舞台は郷里・金沢、浅野川界隈の町々である。姉の死去の報を受けて帰郷した「私」(秋聲)だが、沈鬱な喪の家を抜けだし、「腥(なまぐさ)い」食べ物を求めて甥に教えられた店で鮎の魚田を所望するも、結局「生きた鮎」を得ることはできない。翌日は湯棺に立ち会い、火葬場で骨を拾った夜に一人で町を彷徨い、同郷の小説家「K―」(鏡花)が生まれ育った町にダンスホールを発見する。ざらざらするタタキの床を気にしながら踊った「私」は、客の若い男の「エロ味の露骨な、インチキで荒っぽい踊り」を横目に、爽やかな気分で眠りにつく。
 作中のダンスホールとは、当時下新町裏通り(現・尾張町2丁目)にあり、昭和6年に塑像家の水野朗(「M―氏」として登場)により開設されたものだ。水野はのちに加賀象嵌の十代目・水野源六を継いだ人物だが、当時はアメリカ帰りの気鋭の芸術家であった。また秋聲が鮎を求めて得られなかった店が、尾張町の料理旅館「まつ本」(昭和5年創業)である。
 古都金沢を舞台に、生と死、伝統とモダンが明滅する秋聲の短編小説の代表作。その筆致は、さらりと書き流したようでありながら、川端康成の時評(「三月文壇の第一印象」、昭和8年4月「新潮」)の表現を借りれば、「歌舞伎の老優の踊がふと見せる色気のやうなもの」を漂わせ、読むものを誘惑してやまない。

 
     
     
     
     
  「母捨て」の文学−徳田秋聲「感傷的の事」  
 
徳田秋聲記念館 学芸員 大木志門
 
     
 

 「感傷的の事」は大正10年(1921)1月、雑誌『人間』の巻頭に発表された。
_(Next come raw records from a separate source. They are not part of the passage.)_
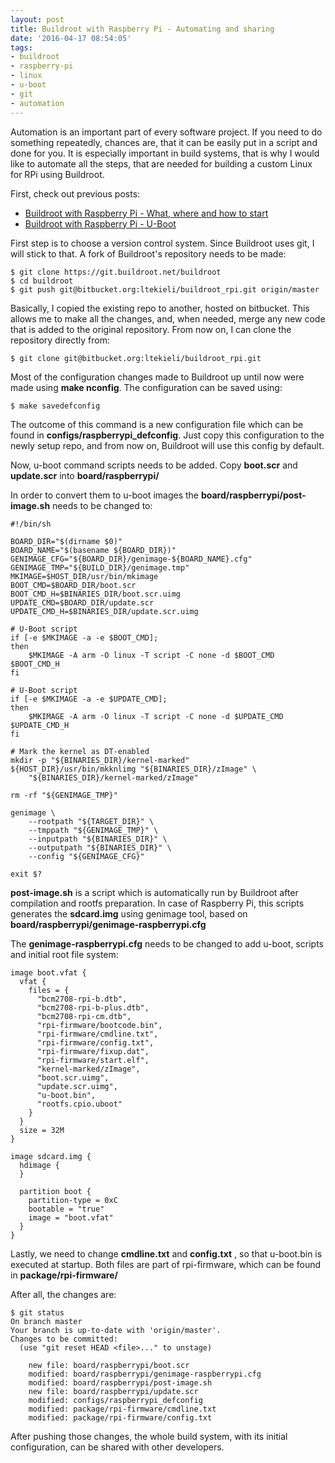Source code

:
```yaml
---
layout: post
title: Buildroot with Raspberry Pi - Automating and sharing
date: '2016-04-17 08:54:05'
tags:
- buildroot
- raspberry-pi
- linux
- u-boot
- git
- automation
---
```


Automation is an important part of every software project. If you need to do something repeatedly, chances are, that it can be easily put in a script and done for you. It is especially important in build systems, that is why I would like to automate all the steps, that are needed for building a custom Linux for RPi using Buildroot.

First, check out previous posts:

- [Buildroot with Raspberry Pi - What, where and how to start](/buildroot-with-raspberry-pi-what-where-and-how/)
- [Buildroot with Raspberry Pi - U-Boot](/buildroot-with-raspberry-pi-u-boot/)

First step is to choose a version control system. Since Buildroot uses git, I will stick to that. A fork of Buildroot's repository needs to be made:

    $ git clone https://git.buildroot.net/buildroot
    $ cd buildroot
    $ git push git@bitbucket.org:ltekieli/buildroot_rpi.git origin/master
    

Basically, I copied the existing repo to another, hosted on bitbucket. This allows me to make all the changes, and, when needed, merge any new code that is added to the original repository. From now on, I can clone the repository directly from:

    $ git clone git@bitbucket.org:ltekieli/buildroot_rpi.git

Most of the configuration changes made to Buildroot up until now were made using **make nconfig**. The configuration can be saved using:

    $ make savedefconfig

The outcome of this command is a new configuration file which can be found in **configs/raspberrypi\_defconfig**. Just copy this configuration to the newly setup repo, and from now on, Buildroot will use this config by default.

Now, u-boot command scripts needs to be added. Copy **boot.scr** and **update.scr** into **board/raspberrypi/**

In order to convert them to u-boot images the **board/raspberrypi/post-image.sh** needs to be changed to:

    #!/bin/sh
    
    BOARD_DIR="$(dirname $0)"
    BOARD_NAME="$(basename ${BOARD_DIR})"
    GENIMAGE_CFG="${BOARD_DIR}/genimage-${BOARD_NAME}.cfg"
    GENIMAGE_TMP="${BUILD_DIR}/genimage.tmp"
    MKIMAGE=$HOST_DIR/usr/bin/mkimage
    BOOT_CMD=$BOARD_DIR/boot.scr
    BOOT_CMD_H=$BINARIES_DIR/boot.scr.uimg
    UPDATE_CMD=$BOARD_DIR/update.scr
    UPDATE_CMD_H=$BINARIES_DIR/update.scr.uimg
    
    # U-Boot script
    if [-e $MKIMAGE -a -e $BOOT_CMD];
    then
        $MKIMAGE -A arm -O linux -T script -C none -d $BOOT_CMD $BOOT_CMD_H
    fi
    
    # U-Boot script
    if [-e $MKIMAGE -a -e $UPDATE_CMD];
    then
        $MKIMAGE -A arm -O linux -T script -C none -d $UPDATE_CMD $UPDATE_CMD_H
    fi
    
    # Mark the kernel as DT-enabled
    mkdir -p "${BINARIES_DIR}/kernel-marked"
    ${HOST_DIR}/usr/bin/mkknlimg "${BINARIES_DIR}/zImage" \
        "${BINARIES_DIR}/kernel-marked/zImage"
    
    rm -rf "${GENIMAGE_TMP}"
    
    genimage \
        --rootpath "${TARGET_DIR}" \
        --tmppath "${GENIMAGE_TMP}" \
        --inputpath "${BINARIES_DIR}" \
        --outputpath "${BINARIES_DIR}" \
        --config "${GENIMAGE_CFG}"
    
    exit $?

**post-image.sh** is a script which is automatically run by Buildroot after compilation and rootfs preparation. In case of Raspberry Pi, this scripts generates the **sdcard.img** using genimage tool, based on **board/raspberrypi/genimage-raspberrypi.cfg**

The **genimage-raspberrypi.cfg** needs to be changed to add u-boot, scripts and initial root file system:

    image boot.vfat {
      vfat {
        files = {
          "bcm2708-rpi-b.dtb",
          "bcm2708-rpi-b-plus.dtb",
          "bcm2708-rpi-cm.dtb",
          "rpi-firmware/bootcode.bin",
          "rpi-firmware/cmdline.txt",
          "rpi-firmware/config.txt",
          "rpi-firmware/fixup.dat",
          "rpi-firmware/start.elf",
          "kernel-marked/zImage",
          "boot.scr.uimg",
          "update.scr.uimg",
          "u-boot.bin",
          "rootfs.cpio.uboot"
        }
      }
      size = 32M
    }
    
    image sdcard.img {
      hdimage {
      }
    
      partition boot {
        partition-type = 0xC
        bootable = "true"
        image = "boot.vfat"
      }
    }

Lastly, we need to change **cmdline.txt** and **config.txt** , so that u-boot.bin is executed at startup. Both files are part of rpi-firmware, which can be found in **package/rpi-firmware/**

After all, the changes are:

    $ git status
    On branch master
    Your branch is up-to-date with 'origin/master'.
    Changes to be committed:
      (use "git reset HEAD <file>..." to unstage)
    
    	new file: board/raspberrypi/boot.scr
    	modified: board/raspberrypi/genimage-raspberrypi.cfg
    	modified: board/raspberrypi/post-image.sh
    	new file: board/raspberrypi/update.scr
    	modified: configs/raspberrypi_defconfig
    	modified: package/rpi-firmware/cmdline.txt
    	modified: package/rpi-firmware/config.txt
    

After pushing those changes, the whole build system, with its initial configuration, can be shared with other developers.

<!--kg-card-end: markdown-->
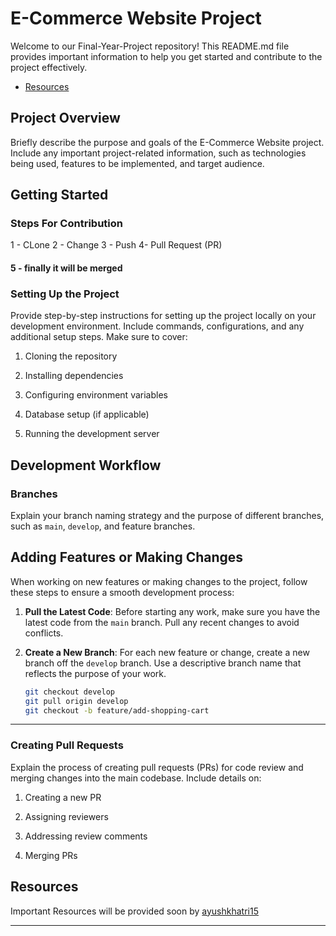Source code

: # E-Commerce Website Project

Welcome to our Final-Year-Project repository! This README.md file provides important information to help you get started and contribute to the project effectively.



- [Resources](#resources)


## Project Overview

Briefly describe the purpose and goals of the E-Commerce Website project. Include any important project-related information, such as technologies being used, features to be implemented, and target audience.

## Getting Started

### Steps For Contribution

1 - CLone
2 - Change
3 - Push
4- Pull Request (PR)

#### 5 - finally it will be merged

### Setting Up the Project

Provide step-by-step instructions for setting up the project locally on your development environment. Include commands, configurations, and any additional setup steps. Make sure to cover:

1. Cloning the repository

2. Installing dependencies

3. Configuring environment variables

4. Database setup (if applicable)

5. Running the development server

## Development Workflow

### Branches

Explain your branch naming strategy and the purpose of different branches, such as `main`, `develop`, and feature branches.

## Adding Features or Making Changes

When working on new features or making changes to the project, follow these steps to ensure a smooth development process:

1. **Pull the Latest Code**: Before starting any work, make sure you have the latest code from the `main` branch. Pull any recent changes to avoid conflicts.

2. **Create a New Branch**: For each new feature or change, create a new branch off the `develop` branch. Use a descriptive branch name that reflects the purpose of your work.

   ```bash
   git checkout develop
   git pull origin develop
   git checkout -b feature/add-shopping-cart
   ```

---

### Creating Pull Requests

Explain the process of creating pull requests (PRs) for code review and merging changes into the main codebase. Include details on:

1. Creating a new PR

2. Assigning reviewers

3. Addressing review comments

4. Merging PRs

## Resources

Important Resources will be provided soon by
[ayushkhatri15](https://github.com/ayushkhatri15)

---
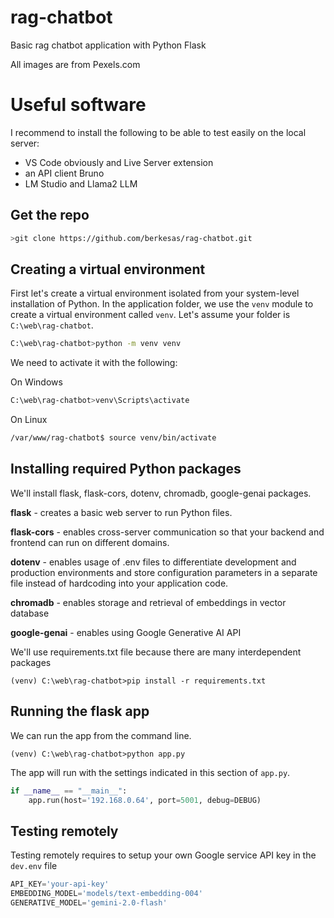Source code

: # rag-chatbot
Basic rag chatbot application with Python Flask

All images are from Pexels.com

# Useful software

I recommend to install the following to be able to test easily on the local server:

- VS Code obviously and Live Server extension
- an API client Bruno 
- LM Studio and Llama2 LLM

## Get the repo

```bash
>git clone https://github.com/berkesas/rag-chatbot.git
```

## Creating a virtual environment

First let's create a virtual environment isolated from your system-level installation of Python. In the application folder, we use the `venv` module to create a virtual environment called `venv`. Let's assume your folder is `C:\web\rag-chatbot`.

```bash
C:\web\rag-chatbot>python -m venv venv
```

We need to activate it with the following:

On Windows

```bash
C:\web\rag-chatbot>venv\Scripts\activate
```

On Linux

```bash
/var/www/rag-chatbot$ source venv/bin/activate
```

## Installing required Python packages

We'll install flask, flask-cors, dotenv, chromadb, google-genai packages.

**flask** - creates a basic web server to run Python files.

**flask-cors** - enables cross-server communication so that your backend and frontend can run on different domains.

**dotenv** - enables usage of .env files to differentiate development and production environments and store configuration parameters in a separate file instead of hardcoding into your application code.

**chromadb** - enables storage and retrieval of embeddings in vector database

**google-genai** - enables using Google Generative AI API

We'll use requirements.txt file because there are many interdependent packages 

```
(venv) C:\web\rag-chatbot>pip install -r requirements.txt
```

## Running the flask app

We can run the app from the command line.

```
(venv) C:\web\rag-chatbot>python app.py
```

The app will run with the settings indicated in this section of `app.py`.

```python
if __name__ == "__main__":
    app.run(host='192.168.0.64', port=5001, debug=DEBUG)
```

## Testing remotely

Testing remotely requires to setup your own Google service API key in the `dev.env` file

```python
API_KEY='your-api-key'
EMBEDDING_MODEL='models/text-embedding-004'
GENERATIVE_MODEL='gemini-2.0-flash'
```
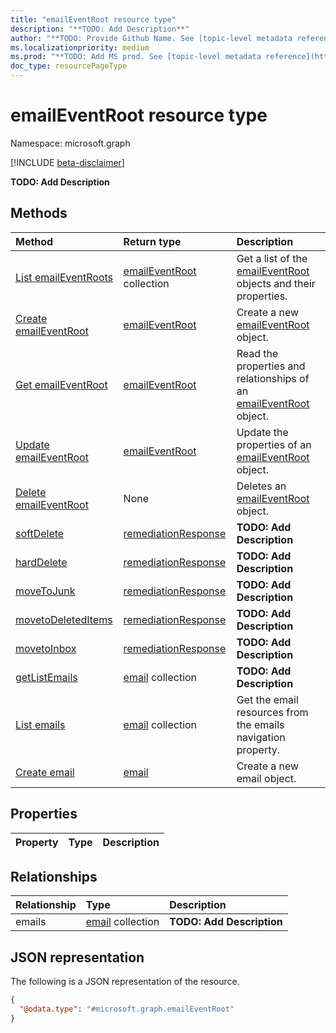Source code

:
 ```yaml
---
title: "emailEventRoot resource type"
description: "**TODO: Add Description**"
author: "**TODO: Provide Github Name. See [topic-level metadata reference](https://msgo.azurewebsites.net/add/document/guidelines/metadata.html#topic-level-metadata)**"
ms.localizationpriority: medium
ms.prod: "**TODO: Add MS prod. See [topic-level metadata reference](https://msgo.azurewebsites.net/add/document/guidelines/metadata.html#topic-level-metadata)**"
doc_type: resourcePageType
---
```


# emailEventRoot resource type

Namespace: microsoft.graph

[!INCLUDE [beta-disclaimer](../../includes/beta-disclaimer.md)]

**TODO: Add Description**

## Methods
|Method|Return type|Description|
|:---|:---|:---|
|[List emailEventRoots](../api/emaileventroot-list.md)|[emailEventRoot](../resources/emaileventroot.md) collection|Get a list of the [emailEventRoot](../resources/emaileventroot.md) objects and their properties.|
|[Create emailEventRoot](../api/security-post-emailevent.md)|[emailEventRoot](../resources/emaileventroot.md)|Create a new [emailEventRoot](../resources/emaileventroot.md) object.|
|[Get emailEventRoot](../api/emaileventroot-get.md)|[emailEventRoot](../resources/emaileventroot.md)|Read the properties and relationships of an [emailEventRoot](../resources/emaileventroot.md) object.|
|[Update emailEventRoot](../api/emaileventroot-update.md)|[emailEventRoot](../resources/emaileventroot.md)|Update the properties of an [emailEventRoot](../resources/emaileventroot.md) object.|
|[Delete emailEventRoot](../api/emaileventroot-delete.md)|None|Deletes an [emailEventRoot](../resources/emaileventroot.md) object.|
|[softDelete](../api/emaileventroot-softdelete.md)|[remediationResponse](../resources/remediationresponse.md)|**TODO: Add Description**|
|[hardDelete](../api/emaileventroot-harddelete.md)|[remediationResponse](../resources/remediationresponse.md)|**TODO: Add Description**|
|[moveToJunk](../api/emaileventroot-movetojunk.md)|[remediationResponse](../resources/remediationresponse.md)|**TODO: Add Description**|
|[movetoDeletedItems](../api/emaileventroot-movetodeleteditems.md)|[remediationResponse](../resources/remediationresponse.md)|**TODO: Add Description**|
|[movetoInbox](../api/emaileventroot-movetoinbox.md)|[remediationResponse](../resources/remediationresponse.md)|**TODO: Add Description**|
|[getListEmails](../api/emaileventroot-getlistemails.md)|[email](../resources/email.md) collection|**TODO: Add Description**|
|[List emails](../api/emaileventroot-list-emails.md)|[email](../resources/email.md) collection|Get the email resources from the emails navigation property.|
|[Create email](../api/emaileventroot-post-emails.md)|[email](../resources/email.md)|Create a new email object.|

## Properties
|Property|Type|Description|
|:---|:---|:---|

## Relationships
|Relationship|Type|Description|
|:---|:---|:---|
|emails|[email](../resources/email.md) collection|**TODO: Add Description**|

## JSON representation
The following is a JSON representation of the resource.
<!-- {
  "blockType": "resource",
  "keyProperty": "id",
  "@odata.type": "microsoft.graph.emailEventRoot",
  "openType": false
}
-->
``` json
{
  "@odata.type": "#microsoft.graph.emailEventRoot"
}
```

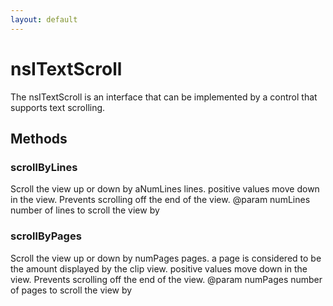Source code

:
 ```yaml
---
layout: default
---
```


# nsITextScroll #

The nsITextScroll is an interface that can be implemented by a control that
supports text scrolling. 


## Methods ##

### scrollByLines ###

Scroll the view up or down by aNumLines lines. positive
values move down in the view. Prevents scrolling off the
end of the view.
@param numLines number of lines to scroll the view by


### scrollByPages ###

Scroll the view up or down by numPages pages. a page
is considered to be the amount displayed by the clip view.
positive values move down in the view. Prevents scrolling
off the end of the view.
@param numPages number of pages to scroll the view by

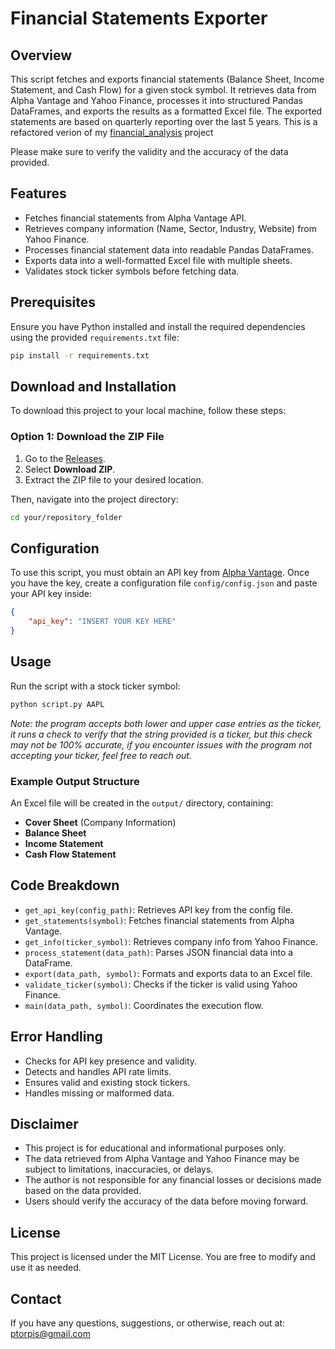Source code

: # Financial Statements Exporter

## Overview
This script fetches and exports financial statements (Balance Sheet, Income Statement, and Cash Flow) for a given stock symbol. It retrieves data from Alpha Vantage and Yahoo Finance, processes it into structured Pandas DataFrames, and exports the results as a formatted Excel file. The exported statements are based on quarterly reporting over the last 5 years. This is a refactored verion of my [financial_analysis](<https://github.com/ptorpis/financial_analysis>) project

Please make sure to verify the validity and the accuracy of the data provided.

## Features
- Fetches financial statements from Alpha Vantage API.
- Retrieves company information (Name, Sector, Industry, Website) from Yahoo Finance.
- Processes financial statement data into readable Pandas DataFrames.
- Exports data into a well-formatted Excel file with multiple sheets.
- Validates stock ticker symbols before fetching data.

## Prerequisites
Ensure you have Python installed and install the required dependencies using the provided `requirements.txt` file:

```bash
pip install -r requirements.txt
```
## Download and Installation
To download this project to your local machine, follow these steps:

### Option 1: Download the ZIP File
1. Go to the [Releases](<https://github.com/ptorpis/val_model/releases>).
3. Select **Download ZIP**.
4. Extract the ZIP file to your desired location.

Then, navigate into the project directory:

```bash
cd your/repository_folder
```

## Configuration
To use this script, you must obtain an API key from [Alpha Vantage](https://www.alphavantage.co/support/#api-key). Once you have the key, create a configuration file `config/config.json` and paste your API key inside:

```json
{
    "api_key": "INSERT YOUR KEY HERE"
}
```

## Usage
Run the script with a stock ticker symbol:

```bash
python script.py AAPL
```
*Note: the program accepts both lower and upper case entries as the ticker, it runs a check to verify that the string provided is a ticker, but this check may not be 100% accurate, if you encounter issues with the program not accepting your ticker, feel free to reach out.*

### Example Output Structure
An Excel file will be created in the `output/` directory, containing:
- **Cover Sheet** (Company Information)
- **Balance Sheet**
- **Income Statement**
- **Cash Flow Statement**

## Code Breakdown
- `get_api_key(config_path)`: Retrieves API key from the config file.
- `get_statements(symbol)`: Fetches financial statements from Alpha Vantage.
- `get_info(ticker_symbol)`: Retrieves company info from Yahoo Finance.
- `process_statement(data_path)`: Parses JSON financial data into a DataFrame.
- `export(data_path, symbol)`: Formats and exports data to an Excel file.
- `validate_ticker(symbol)`: Checks if the ticker is valid using Yahoo Finance.
- `main(data_path, symbol)`: Coordinates the execution flow.

## Error Handling
- Checks for API key presence and validity.
- Detects and handles API rate limits.
- Ensures valid and existing stock tickers.
- Handles missing or malformed data.

## Disclaimer
- This project is for educational and informational purposes only.
- The data retrieved from Alpha Vantage and Yahoo Finance may be subject to limitations, inaccuracies, or delays.
- The author is not responsible for any financial losses or decisions made based on the data provided.
- Users should verify the accuracy of the data before moving forward.

## License
This project is licensed under the MIT License. You are free to modify and use it as needed.

## Contact

If you have any questions, suggestions, or otherwise, reach out at: ptorpis@gmail.com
これは前年11月に文壇をあげて祝された「花袋秋聲生誕五十年祝賀会」を記念した特集への寄稿であった。
 描かれるのは、母タケの死の前年である大正4年に金沢に帰郷し、生前の母に最後にまみえた日々である。明治維新以来、没落の一途を辿った徳田家だったが、この頃すでに父・雲平は世になく、子供たちも方々へ散り、残された母は材木町の親戚宅へ寄寓していた。主人公の「私」は、十年ぶりに金沢へ戻るが母との感情の疎隔は埋まらない。物語は、上京する「私」を追って人力車に追いすがる母の姿を活写し、「そして来ることの余りおそくて、別れることの余り早いのを、深く心に悔ひながら、永久の寂寞のなかに彼女を見棄てた。/其れが生きた彼女を見た私の最後であつた。」との述懐で結ばれる。
 浅野川の対岸の町に生を受けた泉鏡花の文学を「母恋い」と呼ぶなら、果たして秋聲のそれは「母捨て」の文学と言うべきかも知れない。あたたかな慈母を棄て、あたたかな故郷を追われるように出た秋聲にとって、「帰郷」とは過去の「棄郷」の記憶と邂逅する事に他ならない。その秋聲が母の喪失体験を呼び起こし、再び郷里金沢を哀切に見据えた佳品である。

 
     
 
(平成19年3月24日〜4月8日 2007朗読で綴る金沢文学 公演パンフレットより)
 
     

 
 
 
 
泉鏡花作「夜行巡査」
 
 
泉鏡花記念館学芸員 山本知行
 
 
 
 
 鏡花の名前を文壇に知らしめた記念すべき作品。明治28年4月に発表された『夜行巡査』は、『外科室』とともに激賞され、鏡花は一躍、新進作家の仲間入りを果たした。人間の不条理を顕在化し展開されるその内容から観念小説や悲惨小説等と称され、後の優美で幻想的な鏡花世界とは一線を画している。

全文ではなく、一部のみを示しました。